:: Activity ::
How many lines in the listing include the string "make"? Reply with the number alone.

--- Supplied data ---

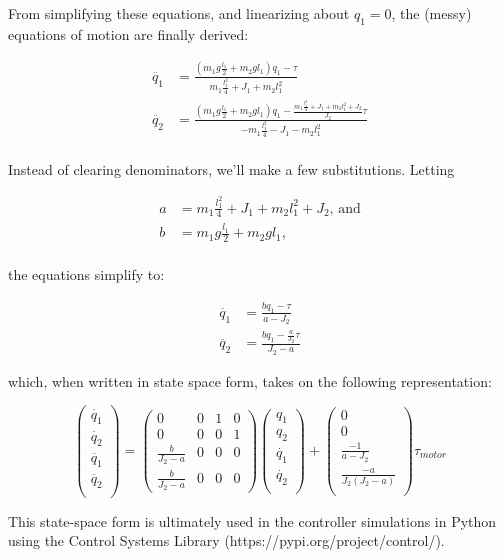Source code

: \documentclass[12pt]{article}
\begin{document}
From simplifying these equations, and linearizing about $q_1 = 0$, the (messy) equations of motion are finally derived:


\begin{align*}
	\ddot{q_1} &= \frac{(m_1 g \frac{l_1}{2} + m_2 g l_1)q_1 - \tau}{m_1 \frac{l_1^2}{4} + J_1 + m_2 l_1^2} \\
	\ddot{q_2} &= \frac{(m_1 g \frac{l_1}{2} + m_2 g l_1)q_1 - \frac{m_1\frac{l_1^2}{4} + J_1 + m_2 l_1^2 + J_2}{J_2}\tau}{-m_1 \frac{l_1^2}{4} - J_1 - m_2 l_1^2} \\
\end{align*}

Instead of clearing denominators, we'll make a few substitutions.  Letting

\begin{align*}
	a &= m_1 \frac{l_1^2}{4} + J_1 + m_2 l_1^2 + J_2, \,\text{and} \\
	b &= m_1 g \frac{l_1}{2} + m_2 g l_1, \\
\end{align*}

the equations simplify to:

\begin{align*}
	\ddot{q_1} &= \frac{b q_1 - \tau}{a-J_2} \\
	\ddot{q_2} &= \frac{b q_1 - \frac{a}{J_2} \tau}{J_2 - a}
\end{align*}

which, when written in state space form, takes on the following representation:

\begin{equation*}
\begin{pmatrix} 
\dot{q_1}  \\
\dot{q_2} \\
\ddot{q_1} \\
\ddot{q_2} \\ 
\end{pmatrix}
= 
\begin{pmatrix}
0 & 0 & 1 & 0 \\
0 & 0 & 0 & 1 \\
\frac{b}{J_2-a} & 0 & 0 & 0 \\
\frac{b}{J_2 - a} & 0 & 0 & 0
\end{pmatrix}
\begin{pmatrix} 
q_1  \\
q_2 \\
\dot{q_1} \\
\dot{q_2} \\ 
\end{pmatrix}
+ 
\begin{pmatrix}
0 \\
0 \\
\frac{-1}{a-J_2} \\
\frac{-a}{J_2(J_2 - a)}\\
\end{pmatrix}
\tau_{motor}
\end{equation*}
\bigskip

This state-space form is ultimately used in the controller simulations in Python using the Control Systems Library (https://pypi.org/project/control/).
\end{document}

---
--- Supplied data ---

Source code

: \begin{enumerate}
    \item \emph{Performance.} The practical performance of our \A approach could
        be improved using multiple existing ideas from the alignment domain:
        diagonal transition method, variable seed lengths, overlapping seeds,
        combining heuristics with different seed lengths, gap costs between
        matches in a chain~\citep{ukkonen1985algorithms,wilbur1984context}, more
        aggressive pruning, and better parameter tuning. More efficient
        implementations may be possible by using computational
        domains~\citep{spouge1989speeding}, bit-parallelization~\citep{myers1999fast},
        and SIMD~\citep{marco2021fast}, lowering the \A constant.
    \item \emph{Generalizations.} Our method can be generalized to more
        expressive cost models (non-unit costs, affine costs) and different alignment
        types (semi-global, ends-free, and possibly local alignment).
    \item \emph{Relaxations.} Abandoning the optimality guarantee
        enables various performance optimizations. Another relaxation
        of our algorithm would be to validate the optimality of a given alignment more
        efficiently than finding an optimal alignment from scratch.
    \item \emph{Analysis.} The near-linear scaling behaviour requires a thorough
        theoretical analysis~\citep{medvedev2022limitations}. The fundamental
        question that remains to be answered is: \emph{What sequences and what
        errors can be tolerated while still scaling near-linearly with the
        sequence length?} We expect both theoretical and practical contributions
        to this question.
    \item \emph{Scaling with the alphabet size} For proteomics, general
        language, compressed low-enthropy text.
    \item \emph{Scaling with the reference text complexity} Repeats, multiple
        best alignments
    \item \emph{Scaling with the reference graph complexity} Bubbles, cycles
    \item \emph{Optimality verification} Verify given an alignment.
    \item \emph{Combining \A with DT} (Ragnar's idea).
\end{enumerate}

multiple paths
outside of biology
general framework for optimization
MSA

---
--- Supplied data ---

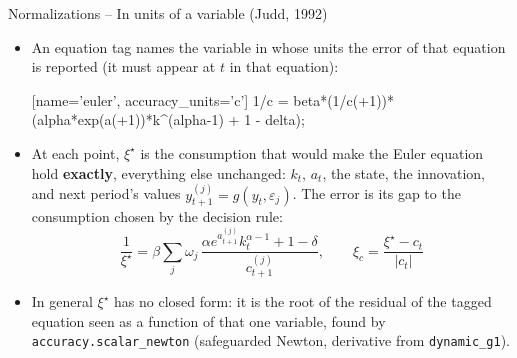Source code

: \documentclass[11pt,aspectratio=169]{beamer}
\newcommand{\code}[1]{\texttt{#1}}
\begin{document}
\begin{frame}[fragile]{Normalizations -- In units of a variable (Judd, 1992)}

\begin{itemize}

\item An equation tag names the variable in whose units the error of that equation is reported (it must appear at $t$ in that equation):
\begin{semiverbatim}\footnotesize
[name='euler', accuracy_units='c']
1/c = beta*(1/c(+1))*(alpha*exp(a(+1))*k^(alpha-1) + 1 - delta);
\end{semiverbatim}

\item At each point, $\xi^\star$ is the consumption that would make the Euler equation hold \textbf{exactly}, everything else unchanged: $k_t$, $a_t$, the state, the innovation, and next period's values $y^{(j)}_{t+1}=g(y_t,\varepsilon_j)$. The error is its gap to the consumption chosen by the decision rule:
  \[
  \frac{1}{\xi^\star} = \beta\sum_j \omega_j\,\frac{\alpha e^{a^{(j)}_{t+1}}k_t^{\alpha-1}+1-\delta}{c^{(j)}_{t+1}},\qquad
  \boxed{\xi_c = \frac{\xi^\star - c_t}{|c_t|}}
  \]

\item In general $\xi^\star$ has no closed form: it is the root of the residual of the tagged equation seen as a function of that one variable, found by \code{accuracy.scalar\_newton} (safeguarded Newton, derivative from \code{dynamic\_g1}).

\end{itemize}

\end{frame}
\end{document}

---

:: Exercise output ::
2